→ Work task: Task for the records below: copy exactly from the first line on, stopping once the line with "(o *ResponseBadRequestEdgeApplicationFunctionInstance) GetName()" is copied, and leave out the pictures.
[Data — start]
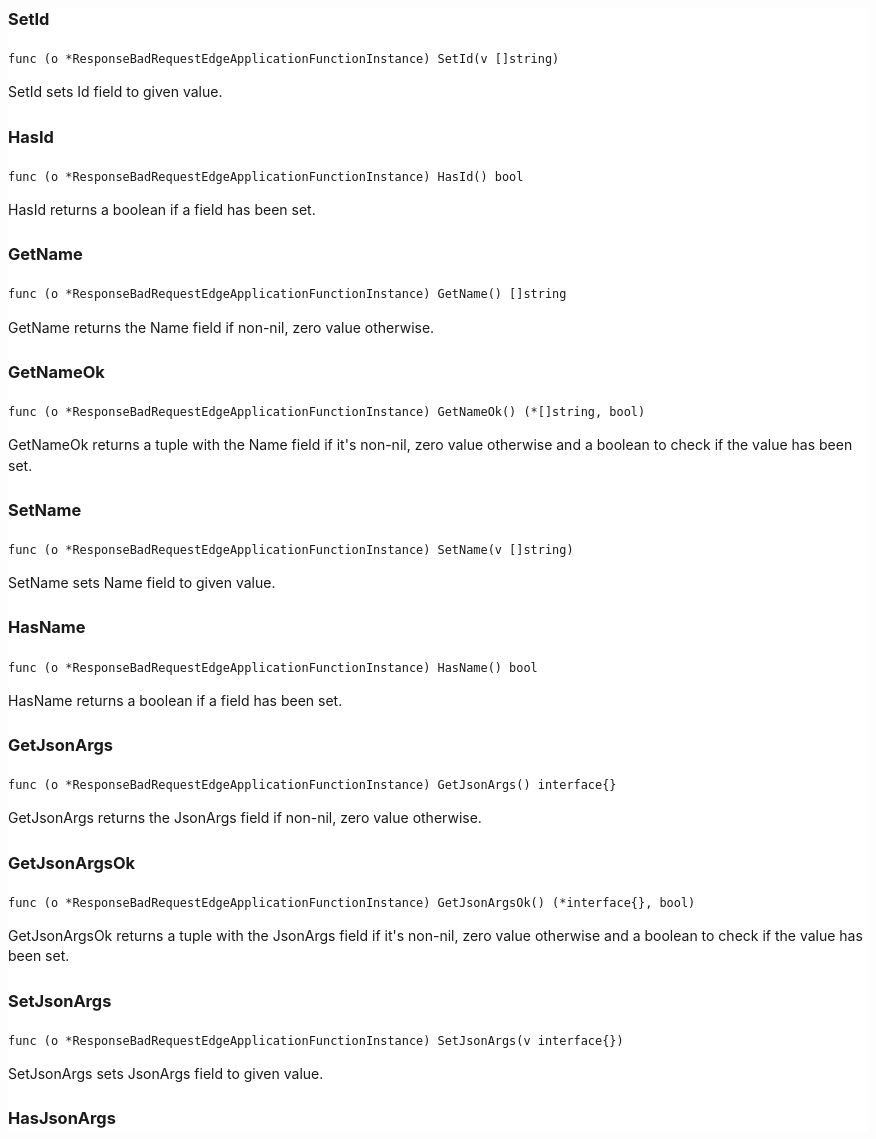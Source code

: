 ### SetId

`func (o *ResponseBadRequestEdgeApplicationFunctionInstance) SetId(v []string)`

SetId sets Id field to given value.

### HasId

`func (o *ResponseBadRequestEdgeApplicationFunctionInstance) HasId() bool`

HasId returns a boolean if a field has been set.

### GetName

`func (o *ResponseBadRequestEdgeApplicationFunctionInstance) GetName() []string`

GetName returns the Name field if non-nil, zero value otherwise.

### GetNameOk

`func (o *ResponseBadRequestEdgeApplicationFunctionInstance) GetNameOk() (*[]string, bool)`

GetNameOk returns a tuple with the Name field if it's non-nil, zero value otherwise
and a boolean to check if the value has been set.

### SetName

`func (o *ResponseBadRequestEdgeApplicationFunctionInstance) SetName(v []string)`

SetName sets Name field to given value.

### HasName

`func (o *ResponseBadRequestEdgeApplicationFunctionInstance) HasName() bool`

HasName returns a boolean if a field has been set.

### GetJsonArgs

`func (o *ResponseBadRequestEdgeApplicationFunctionInstance) GetJsonArgs() interface{}`

GetJsonArgs returns the JsonArgs field if non-nil, zero value otherwise.

### GetJsonArgsOk

`func (o *ResponseBadRequestEdgeApplicationFunctionInstance) GetJsonArgsOk() (*interface{}, bool)`

GetJsonArgsOk returns a tuple with the JsonArgs field if it's non-nil, zero value otherwise
and a boolean to check if the value has been set.

### SetJsonArgs

`func (o *ResponseBadRequestEdgeApplicationFunctionInstance) SetJsonArgs(v interface{})`

SetJsonArgs sets JsonArgs field to given value.

### HasJsonArgs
[Data — finish]
→ Task response:
Source code

: ### SetId

`func (o *ResponseBadRequestEdgeApplicationFunctionInstance) SetId(v []string)`

SetId sets Id field to given value.

### HasId

`func (o *ResponseBadRequestEdgeApplicationFunctionInstance) HasId() bool`

HasId returns a boolean if a field has been set.

### GetName

`func (o *ResponseBadRequestEdgeApplicationFunctionInstance) GetName() []string`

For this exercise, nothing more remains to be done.